Il s’imagine parfait, sans failles, se plaçant inconsciemment à un niveau divin. Bien vite, les réalités de la vie, sa propre nature pécheresse démontrent sa folie, son irrespect de Dieu et les conséquences d’une telle attitude orgueilleuse : tu te détruirais toi-même. Jésus reprenait sévèrement les Pharisiens qui tombaient dans ce travers de l’orgueil et de l’hypocrisie.

 

« Il faut beaucoup d’humilité et de réserve à la fois dans la conception et la pratique de la morale, et l’on doit se souvenir que toutes les morales sont conditionnées par les limitations humaines et entachées de péché.

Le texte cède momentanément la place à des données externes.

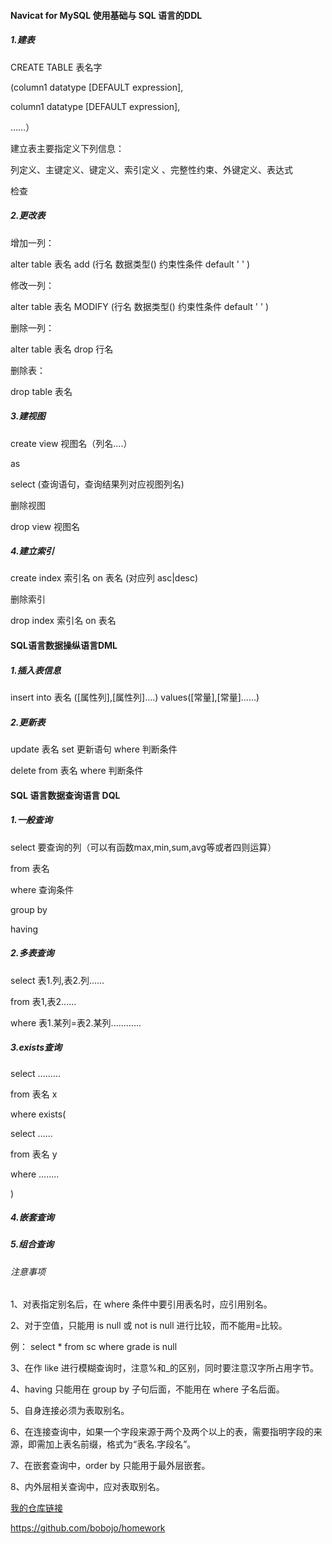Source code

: #### **Navicat for MySQL 使用基础与 SQL 语言的DDL**

##### 1.建表

CREATE TABLE 表名字

(column1 datatype [DEFAULT expression], 

column1 datatype [DEFAULT expression], 

 ……）

建立表主要指定义下列信息：

列定义、主键定义、键定义、索引定义 、完整性约束、外键定义、表达式

检查

##### 2.更改表

增加一列：

alter table 表名 add (行名 数据类型() 约束性条件 default ' ' )

修改一列：

alter table 表名 MODIFY (行名 数据类型() 约束性条件 default ' ' )

删除一列：

alter table 表名 drop 行名

删除表：

drop table 表名

##### 3.建视图

create view 视图名（列名....）

as

select (查询语句，查询结果列对应视图列名)

删除视图

drop view 视图名

##### 4.建立索引

create index 索引名 on 表名 (对应列 asc|desc)

删除索引

drop index 索引名 on 表名

#### **SQL语言数据操纵语言DML**

##### 1.插入表信息

insert into 表名  ([属性列],[属性列]....)  values([常量],[常量]......)

##### 2.更新表

update 表名 set 更新语句 where 判断条件

delete   from  表名  where 判断条件

#### **SQL 语言数据查询语言 DQL**

##### 1.一般查询

select 要查询的列（可以有函数max,min,sum,avg等或者四则运算）

from 表名

where 查询条件

group by

having

##### 2.多表查询

select 表1.列,表2.列......

from 表1,表2......

where 表1.某列=表2.某列............

##### 3.exists查询

select .........

from 表名 x

where exists(

   select ......

   from 表名 y

   where ........

)

##### 4.嵌套查询

##### 5.组合查询

###### 注意事项

1、对表指定别名后，在 where 条件中要引用表名时，应引用别名。 

2、对于空值，只能用 is null 或 not is null 进行比较，而不能用=比较。

例： select \* from sc where grade is null

3、在作 like 进行模糊查询时，注意%和_的区别，同时要注意汉字所占用字节。 

4、having 只能用在 group by 子句后面，不能用在 where 子名后面。 

5、自身连接必须为表取别名。 

6、在连接查询中，如果一个字段来源于两个及两个以上的表，需要指明字段的来源，即需加上表名前缀，格式为“表名.字段名”。

7、在嵌套查询中，order by 只能用于最外层嵌套。 

8、内外层相关查询中，应对表取别名。 

[我的仓库链接]([github.com](https://github.com/bobojo/homework))

https://github.com/bobojo/homework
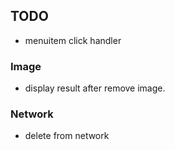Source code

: ## TODO

- menuitem click handler

### Image
- display result after remove image.

### Network
- delete from network
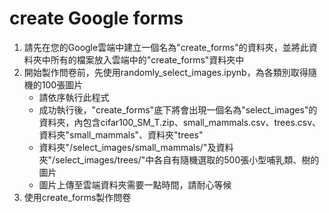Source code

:# create Google forms
1. 請先在您的Google雲端中建立一個名為"create_forms"的資料夾，並將此資料夾中所有的檔案放入雲端中的"create_forms"資料夾中
2. 開始製作問卷前，先使用randomly_select_images.ipynb，為各類別取得隨機的100張圖片
    * 請依序執行此程式
    * 成功執行後，"create_forms"底下將會出現一個名為"select_images"的資料夾，內包含cifar100_SM_T.zip、small_mammals.csv、trees.csv、資料夾"small_mammals"、資料夾"trees"
    * 資料夾"/select_images/small_mammals/"及資料夾"/select_images/trees/"中各自有隨機選取的500張小型哺乳類、樹的圖片
    * 圖片上傳至雲端資料夾需要一點時間，請耐心等候
3. 使用create_forms製作問卷
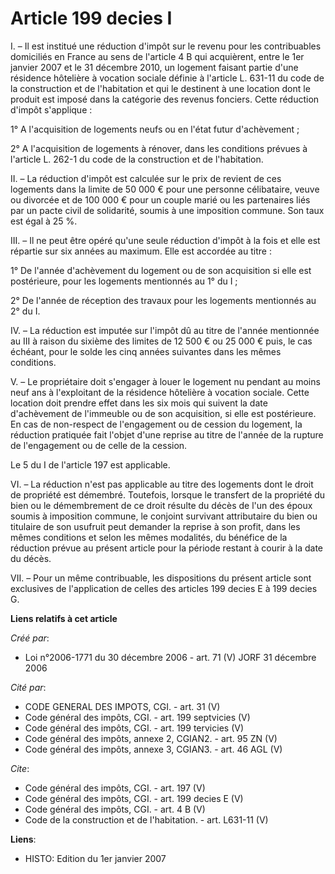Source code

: # Article 199 decies I

I. – Il est institué une réduction d'impôt sur le revenu pour les contribuables domiciliés en France au sens de l'article 4 B
qui acquièrent, entre le 1er janvier 2007 et le 31 décembre 2010, un logement faisant partie d'une résidence hôtelière à
vocation sociale définie à l'article L. 631-11 du code de la construction et de l'habitation et qui le destinent à une
location dont le produit est imposé dans la catégorie des revenus fonciers. Cette réduction d'impôt s'applique :

1° A l'acquisition de logements neufs ou en l'état futur d'achèvement ;

2° A l'acquisition de logements à rénover, dans les conditions prévues à l'article L. 262-1 du code de la construction et de
l'habitation.

II. – La réduction d'impôt est calculée sur le prix de revient de ces logements dans la limite de 50 000 € pour une personne
célibataire, veuve ou divorcée et de 100 000 € pour un couple marié ou les partenaires liés par un pacte civil de solidarité,
soumis à une imposition commune. Son taux est égal à 25 %.

III. – Il ne peut être opéré qu'une seule réduction d'impôt à la fois et elle est répartie sur six années au maximum. Elle
est accordée au titre :

1° De l'année d'achèvement du logement ou de son acquisition si elle est postérieure, pour les logements mentionnés au 1° du
I ;

2° De l'année de réception des travaux pour les logements mentionnés au 2° du I.

IV. – La réduction est imputée sur l'impôt dû au titre de l'année mentionnée au III à raison du sixième des limites de 12 500
€ ou 25 000 € puis, le cas échéant, pour le solde les cinq années suivantes dans les mêmes conditions.

V. – Le propriétaire doit s'engager à louer le logement nu pendant au moins neuf ans à l'exploitant de la résidence hôtelière
à vocation sociale. Cette location doit prendre effet dans les six mois qui suivent la date d'achèvement de l'immeuble ou de
son acquisition, si elle est postérieure. En cas de non-respect de l'engagement ou de cession du logement, la réduction
pratiquée fait l'objet d'une reprise au titre de l'année de la rupture de l'engagement ou de celle de la cession.

Le 5 du I de l'article 197 est applicable.

VI. – La réduction n'est pas applicable au titre des logements dont le droit de propriété est démembré. Toutefois, lorsque le
transfert de la propriété du bien ou le démembrement de ce droit résulte du décès de l'un des époux soumis à imposition
commune, le conjoint survivant attributaire du bien ou titulaire de son usufruit peut demander la reprise à son profit, dans
les mêmes conditions et selon les mêmes modalités, du bénéfice de la réduction prévue au présent article pour la période
restant à courir à la date du décès.

VII. – Pour un même contribuable, les dispositions du présent article sont exclusives de l'application de celles des articles
199 decies E à 199 decies G.

**Liens relatifs à cet article**

_Créé par_:

  - Loi n°2006-1771 du 30 décembre 2006 - art. 71 (V) JORF 31 décembre 2006

_Cité par_:

  - CODE GENERAL DES IMPOTS, CGI. - art. 31 (V)
  - Code général des impôts, CGI. - art. 199 septvicies (V)
  - Code général des impôts, CGI. - art. 199 tervicies (V)
  - Code général des impôts, annexe 2, CGIAN2. - art. 95 ZN (V)
  - Code général des impôts, annexe 3, CGIAN3. - art. 46 AGL (V)

_Cite_:

  - Code général des impôts, CGI. - art. 197 (V)
  - Code général des impôts, CGI. - art. 199 decies E (V)
  - Code général des impôts, CGI. - art. 4 B (V)
  - Code de la construction et de l'habitation. - art. L631-11 (V)

**Liens**:

  - HISTO: Edition du 1er janvier 2007
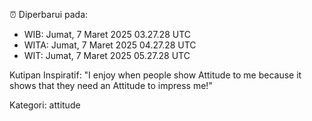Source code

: ⏰ Diperbarui pada:
- WIB: Jumat, 7 Maret 2025 03.27.28 UTC
- WITA: Jumat, 7 Maret 2025 04.27.28 UTC
- WIT: Jumat, 7 Maret 2025 05.27.28 UTC

Kutipan Inspiratif:
"I enjoy when people show Attitude to me because it shows that they need an Attitude to impress me!"


Kategori: attitude

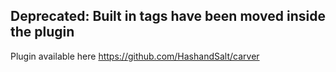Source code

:## Deprecated: Built in tags have been moved inside the plugin

Plugin available here https://github.com/HashandSalt/carver
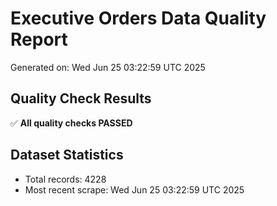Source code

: # Executive Orders Data Quality Report
Generated on: Wed Jun 25 03:22:59 UTC 2025

## Quality Check Results
✅ **All quality checks PASSED**

## Dataset Statistics
- Total records: 4228
- Most recent scrape: Wed Jun 25 03:22:59 UTC 2025
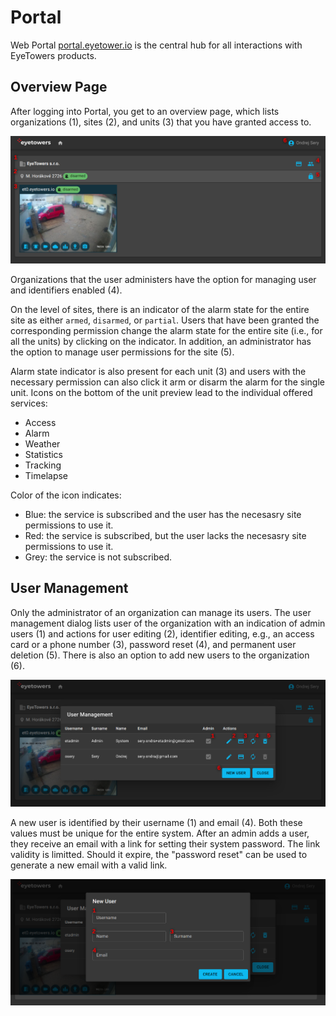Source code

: # Portal

Web Portal [portal.eyetower.io](https://portal.eyetowers.io/) is the central hub for all
interactions with EyeTowers products.

## Overview Page

After logging into Portal, you get to an overview page, which lists organizations (1), sites (2),
and units (3) that you have granted access to.

![Overview Page](../_media/customers_overview.png)

Organizations that the user administers have the option for managing user and identifiers enabled
(4).

On the level of sites, there is an indicator of the alarm state for the entire site as either
`armed`, `disarmed`, or `partial`. Users that have been granted the corresponding permission change
the alarm state for the entire site (i.e., for all the units) by clicking on the indicator. In
addition, an administrator has the option to manage user permissions for the site (5).

Alarm state indicator is also present for each unit (3) and users with the necessary permission can
also click it arm or disarm the alarm for the single unit. Icons on the bottom of the unit preview
lead to the individual offered services:

- Access
- Alarm
- Weather
- Statistics
- Tracking
- Timelapse

Color of the icon indicates:

- Blue: the service is subscribed and the user has the necesasry site permissions to use it.
- Red: the service is subscribed, but the user lacks the necesasry site permissions to use it.
- Grey: the service is not subscribed.

## User Management

Only the administrator of an organization can manage its users. The user management dialog lists
user of the organization with an indication of admin users (1) and actions for user editing (2),
identifier editing, e.g., an access card or a phone number (3), password reset (4), and permanent
user deletion (5). There is also an option to add new users to the organization (6).

![User Management](../_media/customers_users.png)

A new user is identified by their username (1) and email (4). Both these values must be unique for
the entire system. After an admin adds a user, they receive an email with a link for setting their
system password. The link validity is limitted. Should it expire, the "password reset" can be used
to generate a new email with a valid link.

![New User](../_media/customers_new_user.png)
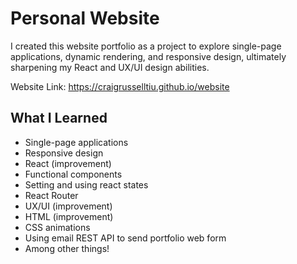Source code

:# Personal Website
I created this website portfolio as a project to explore single-page applications, dynamic rendering, and responsive design, ultimately sharpening my React and UX/UI design abilities.

Website Link: https://craigrusselltiu.github.io/website

## What I Learned
- Single-page applications
- Responsive design
- React (improvement) 
- Functional components
- Setting and using react states
- React Router
- UX/UI (improvement)
- HTML (improvement)
- CSS animations
- Using email REST API to send portfolio web form
- Among other things!
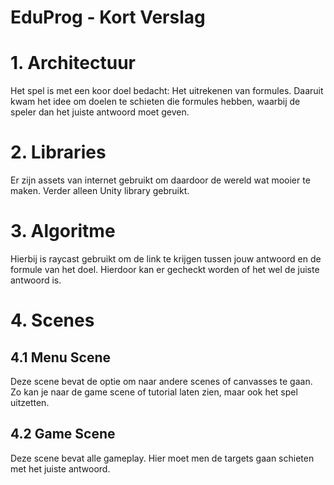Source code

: # EduProg - Kort Verslag
# 1. Architectuur
Het spel is met een koor doel bedacht: Het uitrekenen van formules. Daaruit kwam het idee om doelen te schieten die formules hebben, waarbij de speler dan het juiste antwoord moet geven.
# 2. Libraries
Er zijn assets van internet gebruikt om daardoor de wereld wat mooier te maken. Verder alleen Unity library gebruikt.
# 3. Algoritme
Hierbij is raycast gebruikt om de link te krijgen tussen jouw antwoord en de formule van het doel. Hierdoor kan er gecheckt worden of het wel de juiste antwoord is.
# 4. Scenes
## 4.1 Menu Scene
Deze scene bevat de optie om naar andere scenes of canvasses te gaan. Zo kan je naar de game scene of tutorial laten zien, maar ook het spel uitzetten.
## 4.2 Game Scene
Deze scene bevat alle gameplay. Hier moet men de targets gaan schieten met het juiste antwoord.
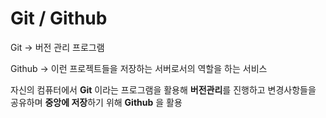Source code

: # Git / Github

Git -> 버전 관리 프로그램  

Github -> 이런 프로젝트들을 저장하는 서버로서의 역할을 하는 서비스

자신의 컴퓨터에서 **Git** 이라는 프로그램을 활용해 **버전관리**를 진행하고 변경사항들을 공유하며 **중앙에 저장**하기 위해 **Github** 을 활용

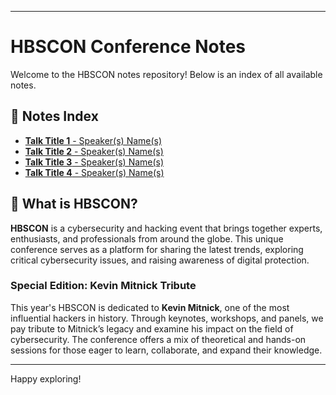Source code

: 
---

# HBSCON Conference Notes

Welcome to the HBSCON notes repository! Below is an index of all available notes.

## 📑 Notes Index

- [**Talk Title 1** - Speaker(s) Name(s)](./HBSCON/Talk_Title_1.md)
- [**Talk Title 2** - Speaker(s) Name(s)](./HBSCON/Talk_Title_2.md)
- [**Talk Title 3** - Speaker(s) Name(s)](./HBSCON/Talk_Title_3.md)
- [**Talk Title 4** - Speaker(s) Name(s)](./HBSCON/Talk_Title_4.md)

## 🎯 What is HBSCON?

**HBSCON** is a cybersecurity and hacking event that brings together experts, enthusiasts, and professionals from around the globe. This unique conference serves as a platform for sharing the latest trends, exploring critical cybersecurity issues, and raising awareness of digital protection.

### Special Edition: Kevin Mitnick Tribute

This year's HBSCON is dedicated to **Kevin Mitnick**, one of the most influential hackers in history. Through keynotes, workshops, and panels, we pay tribute to Mitnick’s legacy and examine his impact on the field of cybersecurity. The conference offers a mix of theoretical and hands-on sessions for those eager to learn, collaborate, and expand their knowledge.


---

Happy exploring!
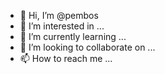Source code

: - 👋 Hi, I’m @pembos
- 👀 I’m interested in ...
- 🌱 I’m currently learning ...
- 💞️ I’m looking to collaborate on ...
- 📫 How to reach me ...

<!---
pembos/pembos is a ✨ special ✨ repository because its `README.md` (this file) appears on your GitHub profile.
You can click the Preview link to take a look at your changes.
--->
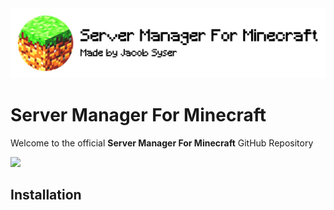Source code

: <picture>
  <source media="(prefers-color-scheme: dark)" srcset="https://github.com/jaythemanchs/jaythemanchs.github.io/blob/main/assets/icons/logo_wide_dark.png?raw=true">
  <source media="(prefers-color-scheme: light)" srcset="https://github.com/jaythemanchs/jaythemanchs.github.io/blob/main/assets/icons/logo_wide.png?raw=true">
  <img alt="Shows an illustrated sun in light color mode and a moon with stars in dark color mode." src="https://github.com/jaythemanchs/jaythemanchs.github.io/blob/main/assets/icons/logo_wide.png?raw=true">
</picture>

# Server Manager For Minecraft
Welcome to the official **Server Manager For Minecraft** GitHub Repository 

[![](https://github.com/github/choosealicense.com/workflows/Build%20and%20Test/badge.svg)](https://github.com/github/choosealicense.com/actions?query=workflow%3ABuild%20and%20Test)

## Installation

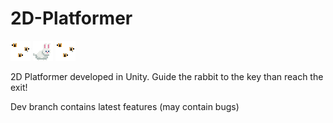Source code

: # 2D-Platformer

![alt text](https://github.com/fahdHussain/2D-Platformer/blob/dev/Assets/Sprites/Enemies/bee_1.gif)
![alt text](https://github.com/fahdHussain/2D-Platformer/blob/dev/Assets/Sprites/Player/bunny.gif)
![alt text](https://github.com/fahdHussain/2D-Platformer/blob/dev/Assets/Sprites/Enemies/bee_1.gif)

2D Platformer developed in Unity. Guide the rabbit to the key than reach the exit!

Dev branch contains latest features (may contain bugs)
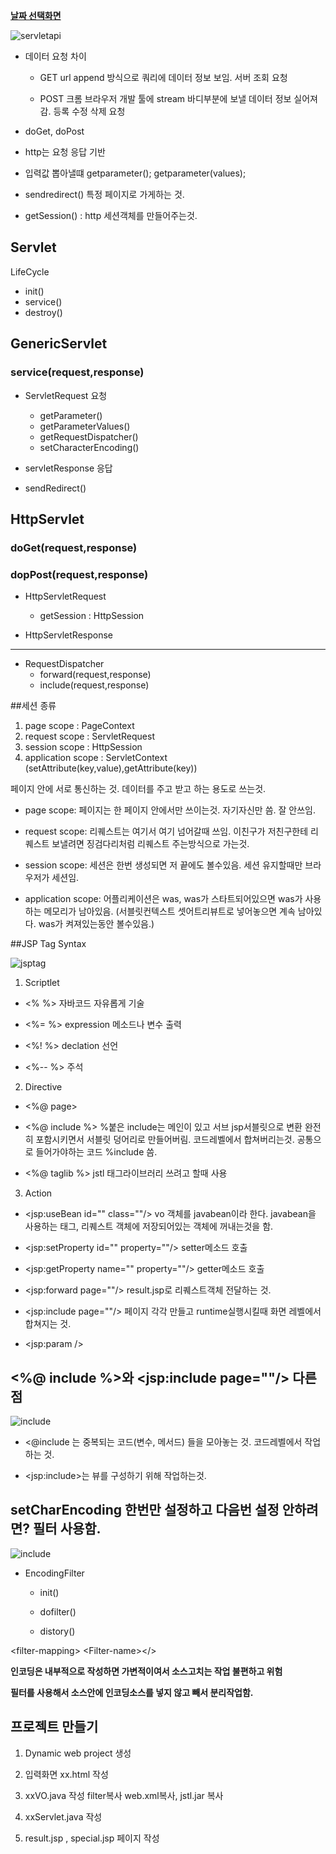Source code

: ﻿**[날짜 선택화면](../README.md)**


![servletapi](../resources/servletapi.JPG)

- 데이터 요청 차이

  - GET url append 방식으로 쿼리에 데이터 정보 보임. 서버 조회 요청

  - POST 크롬 브라우저 개발 툴에 stream 바디부분에 보낼 데이터 정보 실어져 감.  등록 수정 삭제 요청

- doGet, doPost

- http는 요청 응답 기반 

- 입력값 뽑아낼떄 getparameter(); getparameter(values);

- sendredirect() 특정 페이지로 가게하는 것.

- getSession() : http 세션객체를 만들어주는것.

## Servlet

LifeCycle
- init()
- service()
- destroy()

## GenericServlet
### service(request,response)

- ServletRequest 요청
  - getParameter()
  - getParameterValues()
  - getRequestDispatcher()
  - setCharacterEncoding()

- servletResponse 응답
- sendRedirect()

## HttpServlet
### doGet(request,response)
### dopPost(request,response)

- HttpServletRequest
  - getSession : HttpSession

- HttpServletResponse

--------------------------------------------

- RequestDispatcher
  - forward(request,response)
  - include(request,response)


##세션 종류

1. page scope : PageContext
2. request scope : ServletRequest
3. session scope : HttpSession
4. application scope : ServletContext
(setAttribute(key,value),getAttribute(key))

페이지 안에 서로 통신하는 것.
데이터를 주고 받고 하는 용도로 쓰는것.

- page scope: 페이지는 한 페이지 안에서만 쓰이는것. 자기자신만 씀. 잘 안쓰임.

- request scope: 리퀘스트는 여기서 여기 넘어갈때 쓰임. 이친구가 저친구한테 리퀘스트 보낼려면 징검다리처럼 리퀘스트 주는방식으로 가는것.

- session scope: 세션은 한번 생성되면 저 끝에도 볼수있음. 세션 유지할때만 브라우저가 세션임.

- application scope: 어플리케이션은 was, was가 스타트되어있으면 was가 사용하는 메모리가 남아있음. 
(서블릿컨텍스트 셋어트리뷰트로 넣어놓으면 계속 남아있다. was가 켜져있는동안 볼수있음.)

##JSP Tag Syntax

![jsptag](../resources/jsptag2.JPG)

1. Scriptlet 

  - \<% %> 자바코드 자유롭게 기술

  - \<%= %> expression 메소드나 변수 출력

  - \<%! %> declation 선언

  - \<%-- %> 주석

2. Directive

  - \<%@ page>

  - \<%@ include %> %붙은 include는 메인이 있고 서브 jsp서블릿으로 변환 완전히 포함시키면서 서블릿 덩어리로 만들어버림. 
코드레벨에서 합쳐버리는것. 공통으로 들어가야하는 코드 %include 씀.

  - \<%@ taglib %> jstl 태그라이브러리 쓰려고 할때 사용

3. Action

  - \<jsp:useBean id="" class=""/> vo 객체를 javabean이라 한다. 
  javabean을 사용하는 태그, 리퀘스트 객체에 저장되어있는 객체에 꺼내는것을 함.

  - \<jsp:setProperty id="" property=""/> setter메소드 호출

  - \<jsp:getProperty name="" property=""/> getter메소드 호출

  - \<jsp:forward page=""/> result.jsp로 리퀘스트객체 전달하는 것.

  - \<jsp:include page=""/> 페이지 각각 만들고 runtime실행시킬때 화면 레벨에서   합쳐지는 것.

  - \<jsp:param />

## \<%@ include %>와 <jsp:include page=""/> 다른점

![include](../resources/include.JPG)

- \<@include 는 중복되는 코드(변수, 메서드) 들을 모아놓는 것. 코드레벨에서 작업하는 것.

- \<jsp:include>는 뷰를 구성하기 위해 작업하는것.


## setCharEncoding 한번만 설정하고 다음번 설정 안하려면? 필터 사용함.


![include](../resources/filter.JPG)

- EncodingFilter

  - init()

  - dofilter()

  - distory()

\<filter-mapping>
  \<Filter-name></>

**인코딩은 내부적으로 작성하면 가변적이여서 소스고치는 작업 불편하고 위험**

**필터를 사용해서 소스안에 인코딩소스를 넣지 않고 빼서 분리작업함.**


## 프로젝트 만들기

1. Dynamic web project 생성

2. 입력화면 xx.html 작성

3. xxVO.java 작성 filter복사 web.xml복사, jstl.jar 복사

4. xxServlet.java 작성

5. result.jsp , special.jsp  페이지 작성

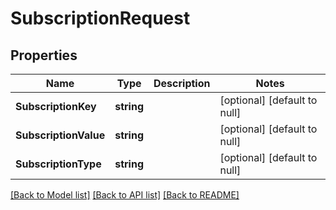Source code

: # SubscriptionRequest

## Properties
Name | Type | Description | Notes
------------ | ------------- | ------------- | -------------
**SubscriptionKey** | **string** |  | [optional] [default to null]
**SubscriptionValue** | **string** |  | [optional] [default to null]
**SubscriptionType** | **string** |  | [optional] [default to null]

[[Back to Model list]](../README.md#documentation-for-models) [[Back to API list]](../README.md#documentation-for-api-endpoints) [[Back to README]](../README.md)


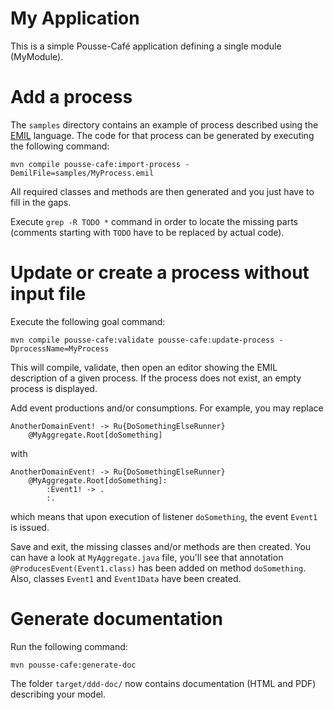 # My Application

This is a simple Pousse-Café application defining a single module (MyModule).

# Add a process

The `samples` directory contains an example of process described using the
[EMIL](http://www.pousse-cafe-framework.org/doc/emil/) language.
The code for that process can be generated by executing the following command:

    mvn compile pousse-cafe:import-process -DemilFile=samples/MyProcess.emil

All required classes and methods are then generated and you just have to fill in the gaps.

Execute `grep -R TODO *` command in order to locate the missing parts (comments starting with `TODO` have
to be replaced by actual code).

# Update or create a process without input file

Execute the following goal command:

    mvn compile pousse-cafe:validate pousse-cafe:update-process -DprocessName=MyProcess

This will compile, validate, then open an editor showing the EMIL description of a given process.
If the process does not exist, an empty process is displayed.

Add event productions and/or consumptions. For example, you may replace

    AnotherDomainEvent! -> Ru{DoSomethingElseRunner}
        @MyAggregate.Root[doSomething]

with

    AnotherDomainEvent! -> Ru{DoSomethingElseRunner}
        @MyAggregate.Root[doSomething]:
            :Event1! -> .
            :.

which means that upon execution of listener `doSomething`, the event `Event1` is issued.

Save and exit, the missing classes and/or methods are then created. You can have a look at `MyAggregate.java` file,
you'll see that annotation `@ProducesEvent(Event1.class)` has been added on method `doSomething`. Also,
classes `Event1` and `Event1Data` have been created.

# Generate documentation

Run the following command:

    mvn pousse-cafe:generate-doc

The folder `target/ddd-doc/` now contains documentation (HTML and PDF) describing your model.
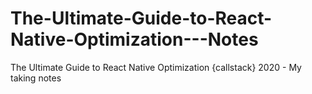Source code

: # The-Ultimate-Guide-to-React-Native-Optimization---Notes
The Ultimate Guide to React Native Optimization {callstack} 2020 - My taking notes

L’orgueil moral fait de la vertu, le véhicule même du péché ! » (Nouveau Commentaire Biblique).

 

Dans la vie chrétienne, cette poursuite excessive de la justice, de la perfection peut avoir des conséquences très négatives dans divers domaines : éducation des enfants, exigences vis-à-vis des frères et soeurs dans l’Eglise, perfectionnisme personnel, piétisme culpabilisant…

 

On peut placer la barre si haut pour soi-même que l’on est incapable de l’atteindre et le résultat en est le découragement, la tristesse, la dépression.

 

Il ne s’agit pas de tomber dans une prudence, une sagesse humaniste, mais d’en rester à la crainte de Dieu (v18), au respect de ses exigences, comptant avec humilité sur lui, qui est à la fois souverain et plein d’amour.

 

J-P.B.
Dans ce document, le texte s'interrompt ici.